Jun, 2013
When the Palestinian refugee camps in Lebanon were set up 60 years ago, the United Nations built schools for the refugees.
Today, over-crowded classes, a lack of motivating teachers and restrictions for Palestinians to work in most professions in Lebanon have contributed to a high number of dropouts among Palestinian teenagers.
Anera’s vocational education programs aim at equipping youth with job skills to join the workforce and give them an opportunity to continue university studies if they have the aptitude and initiative. The program, known as Enhancing Non-Formal Education or ENFE, has been funded by Reach out to Asia since 2010.
Anera this year will give 102 Palestinian youth vocational training opportunities in the fields of urban agriculture, nursing, plumbing, aluminum and glass and catering. Courses in accounting and hairdressing will be launched soon.

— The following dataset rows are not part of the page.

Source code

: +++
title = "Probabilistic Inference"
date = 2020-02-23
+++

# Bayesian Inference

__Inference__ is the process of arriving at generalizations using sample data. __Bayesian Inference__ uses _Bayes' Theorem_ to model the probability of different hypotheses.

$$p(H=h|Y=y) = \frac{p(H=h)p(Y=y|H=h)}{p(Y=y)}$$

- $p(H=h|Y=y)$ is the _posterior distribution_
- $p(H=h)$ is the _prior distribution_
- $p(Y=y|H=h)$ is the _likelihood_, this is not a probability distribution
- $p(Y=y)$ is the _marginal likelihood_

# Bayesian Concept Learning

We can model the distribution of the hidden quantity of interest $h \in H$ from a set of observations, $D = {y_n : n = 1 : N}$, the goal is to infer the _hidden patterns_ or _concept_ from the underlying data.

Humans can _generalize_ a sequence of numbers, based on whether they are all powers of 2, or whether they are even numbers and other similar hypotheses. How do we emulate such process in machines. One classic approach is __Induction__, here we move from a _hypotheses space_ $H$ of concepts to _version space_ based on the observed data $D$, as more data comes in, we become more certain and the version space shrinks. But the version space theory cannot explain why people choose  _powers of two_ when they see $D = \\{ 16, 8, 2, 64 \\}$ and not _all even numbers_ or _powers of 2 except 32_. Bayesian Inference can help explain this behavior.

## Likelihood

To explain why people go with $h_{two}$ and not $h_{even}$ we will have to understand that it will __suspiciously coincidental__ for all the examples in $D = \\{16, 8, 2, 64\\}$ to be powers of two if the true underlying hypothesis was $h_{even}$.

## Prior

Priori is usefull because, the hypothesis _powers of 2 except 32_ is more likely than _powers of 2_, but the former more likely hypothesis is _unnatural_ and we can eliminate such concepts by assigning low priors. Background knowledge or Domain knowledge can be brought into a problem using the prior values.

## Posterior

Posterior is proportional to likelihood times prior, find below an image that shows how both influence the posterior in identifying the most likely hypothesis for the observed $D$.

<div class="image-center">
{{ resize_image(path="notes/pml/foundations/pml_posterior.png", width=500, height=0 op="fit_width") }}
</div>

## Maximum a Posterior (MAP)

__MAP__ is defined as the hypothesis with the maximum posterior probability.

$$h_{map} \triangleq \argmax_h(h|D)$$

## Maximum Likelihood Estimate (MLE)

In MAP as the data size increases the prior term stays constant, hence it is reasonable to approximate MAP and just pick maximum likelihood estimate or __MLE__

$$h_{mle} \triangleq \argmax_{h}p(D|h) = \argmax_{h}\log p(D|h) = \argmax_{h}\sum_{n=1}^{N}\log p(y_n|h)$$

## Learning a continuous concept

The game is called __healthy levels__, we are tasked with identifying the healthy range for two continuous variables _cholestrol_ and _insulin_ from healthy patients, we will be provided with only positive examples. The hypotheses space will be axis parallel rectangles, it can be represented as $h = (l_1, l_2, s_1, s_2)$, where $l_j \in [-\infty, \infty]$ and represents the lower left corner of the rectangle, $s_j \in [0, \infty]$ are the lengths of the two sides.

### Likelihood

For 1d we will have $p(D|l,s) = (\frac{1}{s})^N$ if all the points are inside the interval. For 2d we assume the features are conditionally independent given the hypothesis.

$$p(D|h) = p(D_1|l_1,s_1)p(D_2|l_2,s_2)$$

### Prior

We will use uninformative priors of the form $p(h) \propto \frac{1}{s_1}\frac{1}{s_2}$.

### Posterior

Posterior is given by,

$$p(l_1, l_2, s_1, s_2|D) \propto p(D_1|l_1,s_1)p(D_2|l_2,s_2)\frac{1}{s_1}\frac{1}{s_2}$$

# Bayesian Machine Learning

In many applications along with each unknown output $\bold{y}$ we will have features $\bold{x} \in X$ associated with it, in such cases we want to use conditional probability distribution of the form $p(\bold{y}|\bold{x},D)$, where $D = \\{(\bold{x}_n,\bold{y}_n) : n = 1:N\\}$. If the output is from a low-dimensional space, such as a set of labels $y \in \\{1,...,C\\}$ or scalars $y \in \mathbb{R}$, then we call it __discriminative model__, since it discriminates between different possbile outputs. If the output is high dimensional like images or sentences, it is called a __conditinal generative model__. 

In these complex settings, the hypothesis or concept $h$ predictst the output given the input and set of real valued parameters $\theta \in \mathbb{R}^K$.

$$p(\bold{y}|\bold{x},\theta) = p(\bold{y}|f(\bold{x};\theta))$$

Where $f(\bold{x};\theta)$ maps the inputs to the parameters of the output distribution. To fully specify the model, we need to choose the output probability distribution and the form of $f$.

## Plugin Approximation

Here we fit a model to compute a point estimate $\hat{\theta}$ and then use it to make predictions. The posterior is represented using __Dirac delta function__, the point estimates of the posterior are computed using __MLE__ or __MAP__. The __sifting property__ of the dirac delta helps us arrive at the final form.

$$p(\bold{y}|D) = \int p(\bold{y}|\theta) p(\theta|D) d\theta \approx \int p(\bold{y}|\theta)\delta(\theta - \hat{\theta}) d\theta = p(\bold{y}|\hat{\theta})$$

Education program manager Nawal el Kurdi explains the objective of the program in Nahr El Bared camp is to channel students who drop out of the traditional program into a professional training program. “Our new curriculum resembles a traditional school program. While students major in disciplines such as catering, plumbing or aluminum, they also have classes in English, computer skills, math and life skills.” Students also learn how to write their curriculum vitae, or how to look for a job.
Plumbing students Hassan Chahine and Ibrahim Najad, both 16, have similar stories: They found it hard to keep up with the regular UNRWA school program and little encouragement to try harder. Poverty also weighed heavily on their families and they ended quitting school to find work.
Their life changed when Ibrahim was handed a flyer on the street and Hassan followed his boss’s advice to join the plumbing training. “Nowadays, when I make a mistake, no one laughs at me,” says Hassan, ‘my teacher just explains it again.” When asked whether the program is difficult, Hassan admits the English and math classes are not easy, but he knows a plumber needs such skills. He smiles: “What if my client doesn’t speak Arabic?”
A six-month course at the catering training kitchen at the Women’s Program Association brings together 25 students between 16 and 32 years old. Sabrina Ali Nheila, a 32-years old mother of three, offers a piece of freshly-decorated chocolate cake: “My friends have started to ask me for advice on baking. I’ve become an expert in my community,” Sabrina boasts.
Her achievement did not come easily. She says every day she has to overcome her husband’s unwillingness to let her go to the training. “But at the moment, nothing is more important to me.” Sabrina has a vision for the future. “I want to open my own bakery.”
A vision of the future seems to be the motto that unites students in the vocational program, no matter where they have come from. Ahmad Nour fled Syria with his family in November 2012. “We had to leave Syria so I quit my first year of university. Here in Lebanon, I don’t want to lose more time or to give up on higher education. That would mean that I’ve really lost the war.”